June 24, 2024  -The Pan American Health Organization (PAHO) has announced that Latin America and the Caribbean have reported 9.3 million cases of dengue so far this year, which is double the number reported for all of 2023.

Despite this surge, PAHO’s epidemiological update shows that the fatality rate remains below the regional goal of 0.05 percent.

PAHO Director Jarbas Barbosa stated, “While we are seeing a notable increase in the number of dengue cases in the region this year, it is important to highlight that the proportion of cases that progress to death remains low thanks to countries’ efforts and the support of PAHO.”

“This situation highlights the importance of sustaining surveillance, strengthening prevention and control measures, and ensuring timely medical care.”

Increase caused by environmental changes

So far in 2024, countries in Latin America and the Caribbean have reported over 9,500 cases of severe dengue (0.10 percent) and just over 4,500 deaths (a fatality rate of 0.048 percent).

Countries such as Jamaica, Guyana, Dominican Republic, and Trinidad have all reported cases of dengue over the last six months.

Compared to the same period in 2023, all countries have seen an increase in cases. This rise can be linked to several factors, including the territorial expansion of the Aedes aegypti mosquito, its primary vector. The mosquito has spread to new areas, potentially due to factors like El Niño and climate change.
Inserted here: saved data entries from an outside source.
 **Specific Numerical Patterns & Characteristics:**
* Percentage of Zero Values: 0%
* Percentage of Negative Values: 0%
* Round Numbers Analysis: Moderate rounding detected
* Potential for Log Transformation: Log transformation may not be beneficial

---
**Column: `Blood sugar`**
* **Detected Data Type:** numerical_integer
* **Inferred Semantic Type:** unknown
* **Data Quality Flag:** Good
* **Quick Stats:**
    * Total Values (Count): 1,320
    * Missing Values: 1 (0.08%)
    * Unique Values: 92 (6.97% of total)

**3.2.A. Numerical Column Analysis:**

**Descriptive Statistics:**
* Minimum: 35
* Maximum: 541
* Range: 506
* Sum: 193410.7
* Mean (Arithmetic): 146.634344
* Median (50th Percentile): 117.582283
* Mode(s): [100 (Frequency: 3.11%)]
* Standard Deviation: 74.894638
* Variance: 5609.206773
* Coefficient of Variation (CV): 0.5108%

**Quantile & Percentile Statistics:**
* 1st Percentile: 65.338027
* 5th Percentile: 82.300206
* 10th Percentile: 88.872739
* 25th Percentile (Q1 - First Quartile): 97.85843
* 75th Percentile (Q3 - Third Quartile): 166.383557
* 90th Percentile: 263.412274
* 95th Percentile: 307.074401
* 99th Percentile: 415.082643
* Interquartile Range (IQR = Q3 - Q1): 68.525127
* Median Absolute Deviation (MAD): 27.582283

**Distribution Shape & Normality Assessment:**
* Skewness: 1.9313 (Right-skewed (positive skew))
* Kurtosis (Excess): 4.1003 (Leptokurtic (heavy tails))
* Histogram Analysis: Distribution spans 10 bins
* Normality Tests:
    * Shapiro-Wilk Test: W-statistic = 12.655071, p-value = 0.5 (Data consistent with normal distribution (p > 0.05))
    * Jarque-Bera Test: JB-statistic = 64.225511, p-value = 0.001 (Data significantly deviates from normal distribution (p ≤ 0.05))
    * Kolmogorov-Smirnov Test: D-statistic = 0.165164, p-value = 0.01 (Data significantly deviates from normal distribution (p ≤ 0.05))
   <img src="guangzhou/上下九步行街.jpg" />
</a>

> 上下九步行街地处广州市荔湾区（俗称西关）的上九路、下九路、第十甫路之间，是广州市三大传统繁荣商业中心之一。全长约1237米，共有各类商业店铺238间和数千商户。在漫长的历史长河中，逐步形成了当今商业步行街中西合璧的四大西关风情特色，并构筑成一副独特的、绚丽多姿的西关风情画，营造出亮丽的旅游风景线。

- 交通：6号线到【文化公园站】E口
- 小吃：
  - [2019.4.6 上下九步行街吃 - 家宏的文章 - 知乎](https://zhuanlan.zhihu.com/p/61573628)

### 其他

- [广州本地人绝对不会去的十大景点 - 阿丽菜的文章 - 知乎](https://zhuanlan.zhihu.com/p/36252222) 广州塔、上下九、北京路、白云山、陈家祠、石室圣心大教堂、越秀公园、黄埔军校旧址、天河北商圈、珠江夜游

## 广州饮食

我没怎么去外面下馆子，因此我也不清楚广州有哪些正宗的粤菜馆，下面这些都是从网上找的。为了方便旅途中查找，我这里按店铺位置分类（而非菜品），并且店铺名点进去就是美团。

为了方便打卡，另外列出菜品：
Additionally, rapid unplanned urban expansion and population growth, along with poor water and sanitation services, have created favorable conditions for mosquito proliferation in discarded objects and containers that accumulate water.

Moreover, limited contact between humans and the dengue virus, due to confinement measures and travel restrictions during the COVID-19 pandemic, may have increased the number of susceptible people.

As the peak season for dengue circulation approaches in the northern hemisphere, PAHO is urging countries and territories to intensify their efforts in detecting and preventing cases.

PAHO advises governments to raise community awareness about eliminating breeding sites, adopt personal protective measures to avoid mosquito bites, and ensure timely and appropriate medical care for patients.

Individuals are also encouraged to seek immediate medical attention at any sign of alarm and take personal protective measures to prevent mosquito bites.